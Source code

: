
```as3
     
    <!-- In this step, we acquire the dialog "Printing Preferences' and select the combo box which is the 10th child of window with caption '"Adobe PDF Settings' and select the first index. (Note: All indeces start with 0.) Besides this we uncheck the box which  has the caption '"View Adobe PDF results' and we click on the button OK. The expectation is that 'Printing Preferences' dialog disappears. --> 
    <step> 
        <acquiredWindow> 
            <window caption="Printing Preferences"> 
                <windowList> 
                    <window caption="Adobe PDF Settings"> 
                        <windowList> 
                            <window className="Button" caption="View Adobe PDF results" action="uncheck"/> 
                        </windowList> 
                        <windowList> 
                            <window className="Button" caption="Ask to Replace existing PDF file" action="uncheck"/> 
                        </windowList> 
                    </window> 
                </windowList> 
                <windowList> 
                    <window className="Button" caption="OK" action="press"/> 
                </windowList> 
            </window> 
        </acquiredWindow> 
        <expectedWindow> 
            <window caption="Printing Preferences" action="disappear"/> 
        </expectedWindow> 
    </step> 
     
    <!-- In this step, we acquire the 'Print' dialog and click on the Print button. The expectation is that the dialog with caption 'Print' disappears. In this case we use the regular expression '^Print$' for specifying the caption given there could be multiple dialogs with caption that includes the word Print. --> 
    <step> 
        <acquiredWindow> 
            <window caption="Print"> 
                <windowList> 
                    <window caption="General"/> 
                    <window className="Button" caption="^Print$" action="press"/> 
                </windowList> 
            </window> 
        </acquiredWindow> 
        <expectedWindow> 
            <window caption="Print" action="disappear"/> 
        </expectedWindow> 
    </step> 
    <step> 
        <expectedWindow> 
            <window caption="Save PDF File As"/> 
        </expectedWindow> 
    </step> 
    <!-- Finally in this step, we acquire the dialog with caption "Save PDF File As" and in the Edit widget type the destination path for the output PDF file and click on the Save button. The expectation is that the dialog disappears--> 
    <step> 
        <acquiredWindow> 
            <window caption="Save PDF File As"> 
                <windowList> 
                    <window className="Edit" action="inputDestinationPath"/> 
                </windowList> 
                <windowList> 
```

____

**EXERCISE**
Word for word, reproduce every line of the data.

**OUTPUT BELOW**
Source code

:
```as3
     
    <!-- In this step, we acquire the dialog "Printing Preferences' and select the combo box which is the 10th child of window with caption '"Adobe PDF Settings' and select the first index. (Note: All indeces start with 0.) Besides this we uncheck the box which  has the caption '"View Adobe PDF results' and we click on the button OK. The expectation is that 'Printing Preferences' dialog disappears. --> 
    <step> 
        <acquiredWindow> 
            <window caption="Printing Preferences"> 
                <windowList> 
                    <window caption="Adobe PDF Settings"> 
                        <windowList> 
                            <window className="Button" caption="View Adobe PDF results" action="uncheck"/> 
                        </windowList> 
                        <windowList> 
                            <window className="Button" caption="Ask to Replace existing PDF file" action="uncheck"/> 
                        </windowList> 
                    </window> 
                </windowList> 
                <windowList> 
                    <window className="Button" caption="OK" action="press"/> 
                </windowList> 
            </window> 
        </acquiredWindow> 
        <expectedWindow> 
            <window caption="Printing Preferences" action="disappear"/> 
        </expectedWindow> 
    </step> 
     
    <!-- In this step, we acquire the 'Print' dialog and click on the Print button. The expectation is that the dialog with caption 'Print' disappears. In this case we use the regular expression '^Print$' for specifying the caption given there could be multiple dialogs with caption that includes the word Print. --> 
    <step> 
        <acquiredWindow> 
            <window caption="Print"> 
                <windowList> 
                    <window caption="General"/> 
                    <window className="Button" caption="^Print$" action="press"/> 
                </windowList> 
            </window> 
        </acquiredWindow> 
        <expectedWindow> 
            <window caption="Print" action="disappear"/> 
        </expectedWindow> 
    </step> 
    <step> 
        <expectedWindow> 
            <window caption="Save PDF File As"/> 
        </expectedWindow> 
    </step> 
    <!-- Finally in this step, we acquire the dialog with caption "Save PDF File As" and in the Edit widget type the destination path for the output PDF file and click on the Save button. The expectation is that the dialog disappears--> 
    <step> 
        <acquiredWindow> 
            <window caption="Save PDF File As"> 
                <windowList> 
                    <window className="Edit" action="inputDestinationPath"/> 
                </windowList> 
                <windowList> 
```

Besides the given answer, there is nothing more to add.